Atteso alla Scala in tre opere, sarà Don Giovanni con Riccardo Muti, ora regista per Umberto Orsini al Piccolo, poi attore nel Misantropo di Ruth Shammah al Franco Parenti. «Sono erede di artisti girovaghi che sapevano fare tutto».

Luca Micheletti, cantante lirico, attore, regista :«Sto sempre sul palcoscenico»

Luca Micheletti, ma da dove è sbucato? Sorride: «La stessa domanda me l’ha fatta Cristina Muti quando mi ha preso come Jago nel suo Otello al Ravenna Festival». Lì conobbe Elisa Balbo, il soprano che ha sposato: «Lei era Desdemona, io Jago, abbiamo cambiato la vicenda!». Bresciano, 37 anni appena compiuti, ha così tanti impegni da far venire il mal di testa. E tutti di primo piano.

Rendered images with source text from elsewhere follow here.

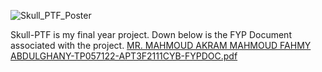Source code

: ![Skull_PTF_Poster](https://user-images.githubusercontent.com/70053073/193463649-2c591b13-a537-4533-b84a-c686426c5814.png)



Skull-PTF is my final year project. Down below is the FYP Document associated with the project.
[MR. MAHMOUD AKRAM MAHMOUD FAHMY ABDULGHANY-TP057122-APT3F2111CYB-FYPDOC.pdf](https://github.com/ReTnUh-J/Skull-PTF/files/9692932/MR.MAHMOUD.AKRAM.MAHMOUD.FAHMY.ABDULGHANY-TP057122-APT3F2111CYB-FYPDOC.pdf)
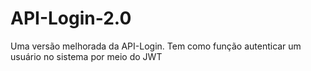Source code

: # API-Login-2.0
Uma versão melhorada da API-Login. Tem como função autenticar um usuário no sistema por meio do JWT
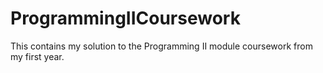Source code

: # ProgrammingIICoursework
This contains my solution to the Programming II module coursework from my first year.
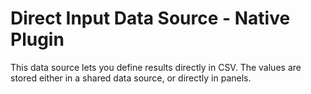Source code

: # Direct Input Data Source -  Native Plugin

This data source lets you define results directly in CSV.  The values are stored either in a shared data source, or directly in panels.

A Milano è regista di Le memorie di Ivan Karamazov con Umberto Orsini che ha appena aperto il Piccolo; attore, sarà nel Misantropo di Molière per Andrée Ruth Shammah al Franco Parenti; e cantante, nel Concerto di Natale diretto da Zubin Mehta alla Scala. Dove poi è atteso da tre opere: Vespri Siciliani, La Bohème, Le nozze di Figaro.

Appartiene a una famiglia d’arte. Viene dalla direzione della compagnia teatrale I Guitti che suo padre fondò negli anni 70, le cui origini, intese come carro di Tespi e teatro nomade, nella sua famiglia risalgono a quattro avi fa, a fine ’800. «Lo considero un laboratorio che riporta a un teatro popolare, girovago, quasi zingaresco». Povero, laterale, popolare ma sconosciuto ai borghesi, girava in provincia di piazza in piazza, un sapore circense: «Si faceva repertorio italiano, Le due orfanelle, oppure D’Annunzio. Per quattro generazioni la mia famiglia non ha interrotto questo percorso di sangue, io non l’ho vissuto nella sua forma originale perché non esiste più, ma ho partecipato a quei riti, a 5 anni mio padre mi fece debuttare come clown in una Bisbetica domata ambientata al circo».

Il clou il 18 novembre al Regio di Torino quando sarà Don Giovanni con Riccardo Muti:«Mi colpisce la sua enorme sapienza teatrale, oltre che musicale, un musicista sommo con una straordinaria capacità di visione drammaturgica». Chi è Don Giovanni per lei? «Non è solo un donnaiolo, tutti i miti si compongono della somma delle loro varianti, può essere mille cose. Anche nella prosa è sfuggente, rasenta la frammentarietà. Chiara Muti mi dirà la sua regia, la mia idea è di un filosofo materialista e di un uomo che lotta con Dio prima che con altri, in modo scanzonato e consapevole. In Molière, cosa che non c’è nell’opera di Mozart-Da Ponte, a un mendicante chiede una bestemmia in cambio di una moneta. Il povero rinuncia. Don Giovanni gli dice di tenersela lo stesso per amore dell’umanità. Insomma c’è in lui il bestemmiatore che sfida il divino e quest’amore, che non è solo per le femmine ma è il piacere dell’edonismo e il gusto dell’immanente».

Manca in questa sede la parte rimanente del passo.